The findings were in a long-awaited and much anticipated report where the Department’s independent watchdog was examining the handling of the Hillary Clinton email probe, as well as other actions taken by the Justice Department before the 2016 election.

The report found serious breaches of protocol by Comey, which will bolster the official case the White House made to justify President Trump’s decision to fire him. But it did little to support Trump’s claim that Comey or the FBI was biased against the President.

Thursday’s report said that Comey’s move to hold a press conference, without briefing Justice Department leadership of his plans, in July 2016 announcing the FBI’s findings in its Clinton email probe into Hillary Clinton’s emails was “extraordinary and insubordinate.”

“[W]e found none of his reasons to be a persuasive basis for deviating from well-established Department policies in a way intentionally designed to avoid supervision by Department leadership over his actions,” the DOJ Inspector General said.

Also being examined was Comey’s move to send a letter to Congress, just days before the election, to announce that the email probe was being reopened due to emails found on a computer in the probe of Anthony Weiner, whose wife was a top Clinton aide.

The Inspector General knocked the Justice Department for its delay on moving on the emails, which were discovered in late September, according to the report.

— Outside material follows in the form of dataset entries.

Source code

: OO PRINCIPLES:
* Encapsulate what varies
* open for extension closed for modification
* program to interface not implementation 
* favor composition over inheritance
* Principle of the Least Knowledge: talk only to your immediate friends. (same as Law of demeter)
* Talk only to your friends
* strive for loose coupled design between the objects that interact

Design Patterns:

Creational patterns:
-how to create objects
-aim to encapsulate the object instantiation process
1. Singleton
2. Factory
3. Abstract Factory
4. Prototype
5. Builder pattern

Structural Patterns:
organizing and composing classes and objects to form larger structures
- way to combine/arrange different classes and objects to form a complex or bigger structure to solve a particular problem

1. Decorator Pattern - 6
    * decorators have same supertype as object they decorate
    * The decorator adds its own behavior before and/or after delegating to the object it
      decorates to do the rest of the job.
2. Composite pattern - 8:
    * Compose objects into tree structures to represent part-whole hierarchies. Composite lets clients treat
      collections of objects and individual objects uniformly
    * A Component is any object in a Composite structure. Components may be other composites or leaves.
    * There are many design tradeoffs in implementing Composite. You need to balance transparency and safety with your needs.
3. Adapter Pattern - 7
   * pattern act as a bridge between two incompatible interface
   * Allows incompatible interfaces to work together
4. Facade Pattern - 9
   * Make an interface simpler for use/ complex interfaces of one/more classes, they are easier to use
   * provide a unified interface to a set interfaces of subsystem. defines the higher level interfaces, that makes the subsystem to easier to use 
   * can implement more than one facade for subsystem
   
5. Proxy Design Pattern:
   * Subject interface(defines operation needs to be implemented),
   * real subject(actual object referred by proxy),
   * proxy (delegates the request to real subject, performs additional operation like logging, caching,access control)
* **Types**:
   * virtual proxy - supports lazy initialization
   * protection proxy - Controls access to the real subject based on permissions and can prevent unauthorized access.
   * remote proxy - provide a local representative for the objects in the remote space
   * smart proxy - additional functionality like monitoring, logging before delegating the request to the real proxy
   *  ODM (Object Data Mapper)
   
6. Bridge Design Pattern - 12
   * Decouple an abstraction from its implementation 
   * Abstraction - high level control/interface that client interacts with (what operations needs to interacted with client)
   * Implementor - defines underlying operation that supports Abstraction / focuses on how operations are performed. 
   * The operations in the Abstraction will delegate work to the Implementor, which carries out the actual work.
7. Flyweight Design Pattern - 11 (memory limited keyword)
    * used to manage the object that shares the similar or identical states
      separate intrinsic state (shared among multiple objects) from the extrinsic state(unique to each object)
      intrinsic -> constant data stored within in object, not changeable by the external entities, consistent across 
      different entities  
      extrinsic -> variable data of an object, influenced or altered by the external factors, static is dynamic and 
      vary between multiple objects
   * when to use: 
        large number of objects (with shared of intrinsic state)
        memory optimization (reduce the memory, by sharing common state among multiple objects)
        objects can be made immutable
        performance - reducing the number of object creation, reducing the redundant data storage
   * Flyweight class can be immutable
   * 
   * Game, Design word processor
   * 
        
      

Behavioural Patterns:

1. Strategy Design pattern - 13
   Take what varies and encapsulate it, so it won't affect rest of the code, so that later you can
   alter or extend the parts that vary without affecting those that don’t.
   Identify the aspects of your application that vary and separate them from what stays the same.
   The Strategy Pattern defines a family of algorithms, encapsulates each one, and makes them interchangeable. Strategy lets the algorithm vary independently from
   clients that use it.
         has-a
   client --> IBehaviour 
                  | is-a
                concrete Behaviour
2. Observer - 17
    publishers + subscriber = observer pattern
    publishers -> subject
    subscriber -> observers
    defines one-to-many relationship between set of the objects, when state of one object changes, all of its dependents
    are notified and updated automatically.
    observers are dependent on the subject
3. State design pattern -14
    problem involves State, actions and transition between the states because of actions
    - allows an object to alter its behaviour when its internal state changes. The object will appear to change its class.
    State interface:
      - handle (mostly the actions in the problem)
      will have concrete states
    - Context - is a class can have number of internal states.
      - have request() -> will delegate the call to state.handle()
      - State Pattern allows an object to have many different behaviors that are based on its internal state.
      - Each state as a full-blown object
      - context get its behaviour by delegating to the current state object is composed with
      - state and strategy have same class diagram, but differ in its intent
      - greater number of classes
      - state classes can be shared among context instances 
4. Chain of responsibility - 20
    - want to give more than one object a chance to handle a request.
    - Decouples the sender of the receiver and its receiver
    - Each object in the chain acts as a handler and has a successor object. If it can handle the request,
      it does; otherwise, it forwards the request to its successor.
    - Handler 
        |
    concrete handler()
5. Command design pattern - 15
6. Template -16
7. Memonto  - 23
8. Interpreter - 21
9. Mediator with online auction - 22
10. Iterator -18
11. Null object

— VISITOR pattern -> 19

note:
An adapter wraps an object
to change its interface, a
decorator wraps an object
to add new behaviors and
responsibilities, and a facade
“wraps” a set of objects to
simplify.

The DOJ said it found no evidence that the email probe — called the “Midyear investigation” — was “deliberately placed on the back-burner by others in the FBI to protect Clinton.” However it pointed to claims that the delay was due to a move to prioritize the Russia probe, where a top agent Peter Strzok had also sent a series of anti-Trump texts to another DOJ official, the IG previously revealed.

“Under these circumstances, we did not have confidence that Strzok’s
decision to prioritize the Russia investigation over following up on the Midyear-related investigative lead discovered on the Weiner laptop was free from bias.” the IG said.

This delay had “potentially far-reaching consequences,” the report said, with Comey telling IG investigators that it affected his decision to write the letter to Congress.

While the Inspector General found no evidence Comey’s decision to send the letter “was influenced by political preferences,” it again criticized him for engaging in “ad hoc decision making based on his personal views even if it meant rejecting longstanding Department policy or practice.”

Lawmakers on both sides of the aisle are ready to pounce on the report, with Democrats having alleged that the FBI was unfair to Clinton and Republicans poised to use the report to bash Comey, a key witness in special counsel Robert Mueller’s investigation into Russian election meddling.

The IG also looked at various disclosures to the media, and particularly those authorized by then-FBI Deputy Director Andrew McCabe, who was fired by Attorney General Jeff Sessions earlier this year. A preliminary Inspector General report on McCabe came out a few weeks after his termination.